Methods Randomised controlled trial of use of exhaled CO feedback for promoting smoking cessation in pregnancy.
Study conducted in Guildford County, North Carolina, USA over 6 months in 1981.
Participants Inclusion criteria: Women currently or recently smoking, attending public clinics.
Exclusion criteria: Not reported.
All women attending AN care‐orientation sessions were randomly allocated to experimental or control groups.
Recruitment: 226 women entered prenatal program and 170 (75%) included in analyses. The authors compared those who did not participate and did not find any significant differences. 47% (79/170) were current smokers (C = 43, I = 36).
Baseline characteristics: 43% had completed high school education, 56% were black, 80% classified as having no pregnancy risks other than smoking. 38% in the first trimester and 46% in the second trimester of pregnancy.
Progress + coding: Low SES as all attending public prenatal clinic.
Interventions Control: Women were read a 135 script that described the relationship among cigarette smoking, CO, and the harmful consequences of smoking.
Intervention: Experimental group received same information as control group, and they provided breath specimen in which CO was measured, with feedback of the result.
Main intervention strategy: Feedback (single intervention) compared to a less intensive intervention.
Intensity: Frequency (C = 1, I = 1); Duration (C = 1, I = 1).
Implemented by regular health educators: effectiveness study.
Outcomes Biochemically validated abstinence 6 weeks after intervention (late pregnancy*).
Exhaled CO (ppm), but no SD reported; unclear if 'quantity of cigarettes' is mean cigarettes per day; how recent was smoking; depth of inhalation.
Notes Not clear whether this was a group intervention ‐ in which case there was no adjustment for clustering.
Risk of bias
Bias Authors' judgement Support for judgement
Random sequence generation (selection bias) Low risk Random number table.
Allocation concealment (selection bias) Unclear risk No information provided.
Incomplete outcome data (attrition bias) 
 All outcomes Unclear risk Unclear exactly how many women were randomised to each group, however we assume that those reported as 'current smokers' in table 1 are the baseline numbers, which were all included in this review.

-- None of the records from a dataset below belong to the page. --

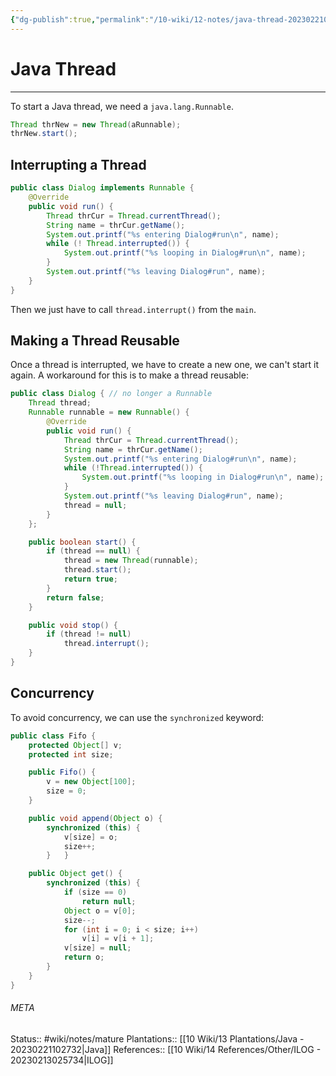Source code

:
 ```yaml
---
{"dg-publish":true,"permalink":"/10-wiki/12-notes/java-thread-20230221030812/","tags":["wiki/courses/ilog","wiki/meta/to-flash",null]}
---
```


# Java Thread
---
To start a Java thread, we need a `java.lang.Runnable`.

```java
Thread thrNew = new Thread(aRunnable);
thrNew.start();
```


## Interrupting a Thread
```java
public class Dialog implements Runnable {
	@Override
	public void run() {
		Thread thrCur = Thread.currentThread();
		String name = thrCur.getName();
		System.out.printf("%s entering Dialog#run\n", name);
		while (! Thread.interrupted()) {
			System.out.printf("%s looping in Dialog#run\n", name);
		}
		System.out.printf("%s leaving Dialog#run", name);
	}
}
```
Then we just have to call `thread.interrupt()` from the `main`.

## Making a Thread Reusable
Once a thread is interrupted, we have to create a new one, we can't start it again. A workaround for this is to make a thread reusable:
```java
public class Dialog { // no longer a Runnable
	Thread thread;
	Runnable runnable = new Runnable() { 
		@Override
		public void run() {
			Thread thrCur = Thread.currentThread();
			String name = thrCur.getName();
			System.out.printf("%s entering Dialog#run\n", name);
			while (!Thread.interrupted()) {
				System.out.printf("%s looping in Dialog#run\n", name);
			}
			System.out.printf("%s leaving Dialog#run", name);
			thread = null;
		}
	};

	public boolean start() {
		if (thread == null) {
			thread = new Thread(runnable);
			thread.start();
			return true;
		}
		return false;
	}

	public void stop() {
		if (thread != null)
			thread.interrupt();
	}
}
```
## Concurrency
To avoid concurrency, we can use the `synchronized` keyword:
```java
public class Fifo {
	protected Object[] v;
	protected int size;

	public Fifo() {
		v = new Object[100];
		size = 0;
	}

	public void append(Object o) {
		synchronized (this) {
			v[size] = o;
			size++;
		}	}

	public Object get() {
		synchronized (this) {
			if (size == 0)
				return null;
			Object o = v[0];
			size--;
			for (int i = 0; i < size; i++)
				v[i] = v[i + 1];
			v[size] = null;
			return o;
		}
	}
}
```



###### META
Status:: #wiki/notes/mature 
Plantations:: [[10 Wiki/13 Plantations/Java - 20230221102732\|Java]]
References:: [[10 Wiki/14 References/Other/ILOG - 20230213025734\|ILOG]]
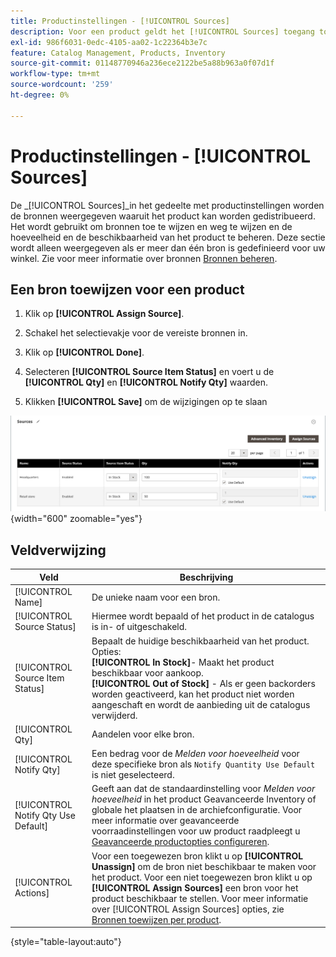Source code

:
 ```yaml
---
title: Productinstellingen - [!UICONTROL Sources]
description: Voor een product geldt het [!UICONTROL Sources] toegang tot de [!DNL Inventory Management] bronnen waaruit het product kan worden gedistribueerd.
exl-id: 986f6031-0edc-4105-aa02-1c22364b3e7c
feature: Catalog Management, Products, Inventory
source-git-commit: 01148770946a236ece2122be5a88b963a0f07d1f
workflow-type: tm+mt
source-wordcount: '259'
ht-degree: 0%

---
```


# Productinstellingen - [!UICONTROL Sources]

De _[!UICONTROL Sources]_in het gedeelte met productinstellingen worden de bronnen weergegeven waaruit het product kan worden gedistribueerd. Het wordt gebruikt om bronnen toe te wijzen en weg te wijzen en de hoeveelheid en de beschikbaarheid van het product te beheren. Deze sectie wordt alleen weergegeven als er meer dan één bron is gedefinieerd voor uw winkel. Zie voor meer informatie over bronnen [Bronnen beheren](../inventory-management/sources-manage.md).

## Een bron toewijzen voor een product

1. Klik op **[!UICONTROL Assign Source]**.

1. Schakel het selectievakje voor de vereiste bronnen in.

1. Klik op **[!UICONTROL Done]**.

1. Selecteren **[!UICONTROL Source Item Status]** en voert u de **[!UICONTROL Qty]** en **[!UICONTROL Notify Qty]** waarden.

1. Klikken **[!UICONTROL Save]** om de wijzigingen op te slaan

![Bronweergave](./assets/catalog-sources-list.png){width="600" zoomable="yes"}

## Veldverwijzing

| Veld | Beschrijving |
|--- |--- |
| [!UICONTROL Name] | De unieke naam voor een bron. |
| [!UICONTROL Source Status] | Hiermee wordt bepaald of het product in de catalogus is in- of uitgeschakeld. |
| [!UICONTROL Source Item Status] | Bepaalt de huidige beschikbaarheid van het product. Opties:<br />**[!UICONTROL In Stock]**- Maakt het product beschikbaar voor aankoop.<br />**[!UICONTROL Out of Stock]** - Als er geen backorders worden geactiveerd, kan het product niet worden aangeschaft en wordt de aanbieding uit de catalogus verwijderd. |
| [!UICONTROL Qty] | Aandelen voor elke bron. |
| [!UICONTROL Notify Qty] | Een bedrag voor de _Melden voor hoeveelheid_ voor deze specifieke bron als `Notify Quantity Use Default` is niet geselecteerd. |
| [!UICONTROL Notify Qty Use Default] | Geeft aan dat de standaardinstelling voor _Melden voor hoeveelheid_ in het product Geavanceerde Inventory of globale het plaatsen in de archiefconfiguratie. Voor meer informatie over geavanceerde voorraadinstellingen voor uw product raadpleegt u [Geavanceerde productopties configureren](../inventory-management/product-options.md). |
| [!UICONTROL Actions] | Voor een toegewezen bron klikt u op **[!UICONTROL Unassign]** om de bron niet beschikbaar te maken voor het product. Voor een niet toegewezen bron klikt u op **[!UICONTROL Assign Sources]** een bron voor het product beschikbaar te stellen. Voor meer informatie over [!UICONTROL Assign Sources] opties, zie [Bronnen toewijzen per product](../inventory-management/sources-assign-per-product.md). |

{style="table-layout:auto"}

Selective reporting (reporting bias) Unclear risk None apparent.
Other bias Low risk No other bias detected.
Biochemical validation of smoking abstinence (detection bias) Low risk Biochemical validation of reported smoking behaviour for those followed up (CO >= 9 ppm in exhaled air).
Blinding of participants and personnel (performance bias) 
 All outcomes High risk Intervention was carried out by clinical staff, no participant blinding reported.
Blinding of outcome assessment (detection bias) 
 All outcomes Unclear risk Not reported.
Incomplete implementation Low risk All women apparently received the intervention.
Equal baseline characteristics in study arms Low risk No difference between experimental and control arms on 12 variables measured.
Contamination of control group Low risk Implemented by regular health educators at the maternity clinics.